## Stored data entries
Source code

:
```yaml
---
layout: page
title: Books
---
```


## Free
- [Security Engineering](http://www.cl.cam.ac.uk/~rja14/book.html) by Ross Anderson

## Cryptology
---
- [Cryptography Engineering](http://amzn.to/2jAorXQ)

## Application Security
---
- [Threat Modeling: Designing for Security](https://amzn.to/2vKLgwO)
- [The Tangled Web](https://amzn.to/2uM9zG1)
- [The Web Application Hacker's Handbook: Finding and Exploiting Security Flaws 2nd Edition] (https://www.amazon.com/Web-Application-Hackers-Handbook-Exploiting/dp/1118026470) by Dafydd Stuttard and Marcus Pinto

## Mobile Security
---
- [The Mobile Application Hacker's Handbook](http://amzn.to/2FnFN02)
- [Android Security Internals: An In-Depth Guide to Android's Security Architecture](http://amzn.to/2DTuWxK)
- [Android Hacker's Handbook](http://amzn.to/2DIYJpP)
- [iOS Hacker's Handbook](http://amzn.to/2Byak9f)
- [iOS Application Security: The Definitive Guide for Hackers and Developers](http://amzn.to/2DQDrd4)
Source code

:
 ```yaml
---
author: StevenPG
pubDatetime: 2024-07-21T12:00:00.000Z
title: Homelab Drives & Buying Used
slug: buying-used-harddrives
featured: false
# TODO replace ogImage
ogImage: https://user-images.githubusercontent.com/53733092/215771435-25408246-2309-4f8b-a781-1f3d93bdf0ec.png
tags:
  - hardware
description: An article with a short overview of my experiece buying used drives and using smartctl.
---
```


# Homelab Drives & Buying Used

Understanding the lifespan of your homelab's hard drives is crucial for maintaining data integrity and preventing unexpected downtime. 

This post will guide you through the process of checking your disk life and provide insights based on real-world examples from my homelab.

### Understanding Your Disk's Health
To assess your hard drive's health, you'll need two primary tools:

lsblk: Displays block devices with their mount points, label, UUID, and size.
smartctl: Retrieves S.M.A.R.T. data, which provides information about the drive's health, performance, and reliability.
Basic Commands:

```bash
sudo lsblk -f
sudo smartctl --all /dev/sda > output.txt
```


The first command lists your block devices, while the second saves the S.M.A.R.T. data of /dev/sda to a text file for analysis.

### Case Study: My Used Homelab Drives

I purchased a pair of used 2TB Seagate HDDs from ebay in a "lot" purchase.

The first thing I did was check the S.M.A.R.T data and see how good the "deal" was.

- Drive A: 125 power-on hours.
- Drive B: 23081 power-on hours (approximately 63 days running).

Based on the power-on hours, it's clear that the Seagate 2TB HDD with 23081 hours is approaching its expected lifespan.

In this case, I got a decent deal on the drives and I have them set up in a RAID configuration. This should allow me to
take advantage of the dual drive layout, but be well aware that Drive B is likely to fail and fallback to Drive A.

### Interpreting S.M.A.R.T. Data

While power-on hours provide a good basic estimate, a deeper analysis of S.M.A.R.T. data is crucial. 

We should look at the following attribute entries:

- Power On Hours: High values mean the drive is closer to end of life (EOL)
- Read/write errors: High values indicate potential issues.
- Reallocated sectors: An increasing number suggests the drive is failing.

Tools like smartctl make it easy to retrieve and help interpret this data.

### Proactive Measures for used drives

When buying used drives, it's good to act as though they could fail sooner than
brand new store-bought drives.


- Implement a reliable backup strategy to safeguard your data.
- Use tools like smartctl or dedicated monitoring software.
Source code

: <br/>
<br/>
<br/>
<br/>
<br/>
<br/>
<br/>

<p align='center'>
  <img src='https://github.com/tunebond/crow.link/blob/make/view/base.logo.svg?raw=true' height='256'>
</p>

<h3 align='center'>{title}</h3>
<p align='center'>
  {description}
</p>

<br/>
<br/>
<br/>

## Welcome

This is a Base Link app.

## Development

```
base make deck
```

## Exercise description
Go through the entries above and pull out each line with "High" in it.

## Answer space
- Power On Hours: High values mean the drive is closer to end of life (EOL)
- Read/write errors: High values indicate potential issues.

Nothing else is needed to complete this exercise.